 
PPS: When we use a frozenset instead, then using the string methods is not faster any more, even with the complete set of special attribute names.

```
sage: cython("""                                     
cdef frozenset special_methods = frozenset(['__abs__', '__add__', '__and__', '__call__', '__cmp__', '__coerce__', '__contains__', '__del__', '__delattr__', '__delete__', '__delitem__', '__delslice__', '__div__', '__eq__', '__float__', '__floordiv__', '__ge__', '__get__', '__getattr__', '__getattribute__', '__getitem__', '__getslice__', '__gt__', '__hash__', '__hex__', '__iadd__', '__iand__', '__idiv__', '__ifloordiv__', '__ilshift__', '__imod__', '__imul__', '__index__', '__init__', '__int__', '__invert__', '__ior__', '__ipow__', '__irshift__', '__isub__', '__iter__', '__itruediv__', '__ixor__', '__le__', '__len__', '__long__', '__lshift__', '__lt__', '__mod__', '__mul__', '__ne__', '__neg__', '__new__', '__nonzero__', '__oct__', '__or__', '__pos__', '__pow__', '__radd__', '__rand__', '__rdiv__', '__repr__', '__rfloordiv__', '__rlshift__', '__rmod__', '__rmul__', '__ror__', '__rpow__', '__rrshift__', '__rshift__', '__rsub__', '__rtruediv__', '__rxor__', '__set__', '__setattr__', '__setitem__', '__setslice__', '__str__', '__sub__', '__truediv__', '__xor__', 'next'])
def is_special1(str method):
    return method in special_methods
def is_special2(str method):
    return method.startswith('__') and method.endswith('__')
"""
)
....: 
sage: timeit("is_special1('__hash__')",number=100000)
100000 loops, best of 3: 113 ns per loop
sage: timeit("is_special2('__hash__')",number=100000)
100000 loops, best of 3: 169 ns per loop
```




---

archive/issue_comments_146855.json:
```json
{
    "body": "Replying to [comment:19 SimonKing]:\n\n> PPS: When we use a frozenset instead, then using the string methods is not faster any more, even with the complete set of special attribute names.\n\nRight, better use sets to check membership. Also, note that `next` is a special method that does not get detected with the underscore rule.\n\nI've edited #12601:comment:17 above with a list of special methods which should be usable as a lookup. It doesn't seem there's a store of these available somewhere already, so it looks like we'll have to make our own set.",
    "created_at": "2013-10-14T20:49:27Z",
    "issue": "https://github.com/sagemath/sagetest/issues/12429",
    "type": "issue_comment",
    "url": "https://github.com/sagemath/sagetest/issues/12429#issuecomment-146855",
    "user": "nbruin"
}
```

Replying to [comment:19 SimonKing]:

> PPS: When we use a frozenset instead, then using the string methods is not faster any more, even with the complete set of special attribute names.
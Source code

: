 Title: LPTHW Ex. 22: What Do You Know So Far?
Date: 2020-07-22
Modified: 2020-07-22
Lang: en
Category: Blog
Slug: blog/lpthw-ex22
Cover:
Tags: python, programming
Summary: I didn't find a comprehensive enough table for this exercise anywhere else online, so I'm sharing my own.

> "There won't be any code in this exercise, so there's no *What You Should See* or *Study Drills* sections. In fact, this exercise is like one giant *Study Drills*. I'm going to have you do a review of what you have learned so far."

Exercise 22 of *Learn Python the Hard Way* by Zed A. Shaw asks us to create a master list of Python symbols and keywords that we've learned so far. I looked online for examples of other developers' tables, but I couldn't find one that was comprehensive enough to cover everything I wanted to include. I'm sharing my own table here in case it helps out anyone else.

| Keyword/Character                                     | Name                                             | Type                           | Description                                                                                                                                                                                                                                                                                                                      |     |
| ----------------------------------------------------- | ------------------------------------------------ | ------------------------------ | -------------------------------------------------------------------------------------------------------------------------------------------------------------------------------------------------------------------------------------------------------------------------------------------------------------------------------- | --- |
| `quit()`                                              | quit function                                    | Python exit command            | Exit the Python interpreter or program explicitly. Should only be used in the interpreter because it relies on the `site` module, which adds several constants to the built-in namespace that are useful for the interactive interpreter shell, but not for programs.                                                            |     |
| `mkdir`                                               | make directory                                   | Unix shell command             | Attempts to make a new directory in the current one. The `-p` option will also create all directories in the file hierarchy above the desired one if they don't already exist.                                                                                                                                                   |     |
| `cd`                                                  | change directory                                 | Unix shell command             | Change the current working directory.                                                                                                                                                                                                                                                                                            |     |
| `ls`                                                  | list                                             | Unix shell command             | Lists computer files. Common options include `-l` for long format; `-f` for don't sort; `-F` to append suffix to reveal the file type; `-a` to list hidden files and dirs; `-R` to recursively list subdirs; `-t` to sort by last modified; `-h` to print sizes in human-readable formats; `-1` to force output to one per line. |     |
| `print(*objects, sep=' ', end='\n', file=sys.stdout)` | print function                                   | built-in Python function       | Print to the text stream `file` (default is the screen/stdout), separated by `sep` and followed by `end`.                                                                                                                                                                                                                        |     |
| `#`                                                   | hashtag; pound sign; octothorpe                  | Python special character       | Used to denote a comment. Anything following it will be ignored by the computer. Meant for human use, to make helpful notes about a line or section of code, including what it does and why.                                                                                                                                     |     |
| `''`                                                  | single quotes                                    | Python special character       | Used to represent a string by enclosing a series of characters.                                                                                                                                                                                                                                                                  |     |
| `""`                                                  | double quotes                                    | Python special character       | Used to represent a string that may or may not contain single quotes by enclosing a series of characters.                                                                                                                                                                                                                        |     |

> _About this exercise_
Your answer should repeat every entry exactly.

> _The answer_
PPS: When we use a frozenset instead, then using the string methods is not faster any more, even with the complete set of special attribute names.

```
sage: cython("""                                     
cdef frozenset special_methods = frozenset(['__abs__', '__add__', '__and__', '__call__', '__cmp__', '__coerce__', '__contains__', '__del__', '__delattr__', '__delete__', '__delitem__', '__delslice__', '__div__', '__eq__', '__float__', '__floordiv__', '__ge__', '__get__', '__getattr__', '__getattribute__', '__getitem__', '__getslice__', '__gt__', '__hash__', '__hex__', '__iadd__', '__iand__', '__idiv__', '__ifloordiv__', '__ilshift__', '__imod__', '__imul__', '__index__', '__init__', '__int__', '__invert__', '__ior__', '__ipow__', '__irshift__', '__isub__', '__iter__', '__itruediv__', '__ixor__', '__le__', '__len__', '__long__', '__lshift__', '__lt__', '__mod__', '__mul__', '__ne__', '__neg__', '__new__', '__nonzero__', '__oct__', '__or__', '__pos__', '__pow__', '__radd__', '__rand__', '__rdiv__', '__repr__', '__rfloordiv__', '__rlshift__', '__rmod__', '__rmul__', '__ror__', '__rpow__', '__rrshift__', '__rshift__', '__rsub__', '__rtruediv__', '__rxor__', '__set__', '__setattr__', '__setitem__', '__setslice__', '__str__', '__sub__', '__truediv__', '__xor__', 'next'])
def is_special1(str method):
    return method in special_methods
def is_special2(str method):
    return method.startswith('__') and method.endswith('__')
"""
)
....: 
sage: timeit("is_special1('__hash__')",number=100000)
100000 loops, best of 3: 113 ns per loop
sage: timeit("is_special2('__hash__')",number=100000)
100000 loops, best of 3: 169 ns per loop
```




---

archive/issue_comments_146855.json:
```json
{
    "body": "Replying to [comment:19 SimonKing]:\n\n> PPS: When we use a frozenset instead, then using the string methods is not faster any more, even with the complete set of special attribute names.\n\nRight, better use sets to check membership. Also, note that `next` is a special method that does not get detected with the underscore rule.\n\nI've edited #12601:comment:17 above with a list of special methods which should be usable as a lookup. It doesn't seem there's a store of these available somewhere already, so it looks like we'll have to make our own set.",
    "created_at": "2013-10-14T20:49:27Z",
    "issue": "https://github.com/sagemath/sagetest/issues/12429",
    "type": "issue_comment",
    "url": "https://github.com/sagemath/sagetest/issues/12429#issuecomment-146855",
    "user": "nbruin"
}
```

Replying to [comment:19 SimonKing]:

> PPS: When we use a frozenset instead, then using the string methods is not faster any more, even with the complete set of special attribute names.
Source code

: Title: LPTHW Ex. 22: What Do You Know So Far?
Date: 2020-07-22
Modified: 2020-07-22
Lang: en
Category: Blog
Slug: blog/lpthw-ex22
Cover:
Tags: python, programming
Summary: I didn't find a comprehensive enough table for this exercise anywhere else online, so I'm sharing my own.

> "There won't be any code in this exercise, so there's no *What You Should See* or *Study Drills* sections. In fact, this exercise is like one giant *Study Drills*. I'm going to have you do a review of what you have learned so far."

Exercise 22 of *Learn Python the Hard Way* by Zed A. Shaw asks us to create a master list of Python symbols and keywords that we've learned so far. I looked online for examples of other developers' tables, but I couldn't find one that was comprehensive enough to cover everything I wanted to include. I'm sharing my own table here in case it helps out anyone else.

| Keyword/Character                                     | Name                                             | Type                           | Description                                                                                                                                                                                                                                                                                                                      |     |
| ----------------------------------------------------- | ------------------------------------------------ | ------------------------------ | -------------------------------------------------------------------------------------------------------------------------------------------------------------------------------------------------------------------------------------------------------------------------------------------------------------------------------- | --- |
| `quit()`                                              | quit function                                    | Python exit command            | Exit the Python interpreter or program explicitly. Should only be used in the interpreter because it relies on the `site` module, which adds several constants to the built-in namespace that are useful for the interactive interpreter shell, but not for programs.                                                            |     |
| `mkdir`                                               | make directory                                   | Unix shell command             | Attempts to make a new directory in the current one. The `-p` option will also create all directories in the file hierarchy above the desired one if they don't already exist.                                                                                                                                                   |     |
| `cd`                                                  | change directory                                 | Unix shell command             | Change the current working directory.                                                                                                                                                                                                                                                                                            |     |
| `ls`                                                  | list                                             | Unix shell command             | Lists computer files. Common options include `-l` for long format; `-f` for don't sort; `-F` to append suffix to reveal the file type; `-a` to list hidden files and dirs; `-R` to recursively list subdirs; `-t` to sort by last modified; `-h` to print sizes in human-readable formats; `-1` to force output to one per line. |     |
| `print(*objects, sep=' ', end='\n', file=sys.stdout)` | print function                                   | built-in Python function       | Print to the text stream `file` (default is the screen/stdout), separated by `sep` and followed by `end`.                                                                                                                                                                                                                        |     |
| `#`                                                   | hashtag; pound sign; octothorpe                  | Python special character       | Used to denote a comment. Anything following it will be ignored by the computer. Meant for human use, to make helpful notes about a line or section of code, including what it does and why.                                                                                                                                     |     |
| `''`                                                  | single quotes                                    | Python special character       | Used to represent a string by enclosing a series of characters.                                                                                                                                                                                                                                                                  |     |
| `""`                                                  | double quotes                                    | Python special character       | Used to represent a string that may or may not contain single quotes by enclosing a series of characters.                                                                                                                                                                                                                        |     |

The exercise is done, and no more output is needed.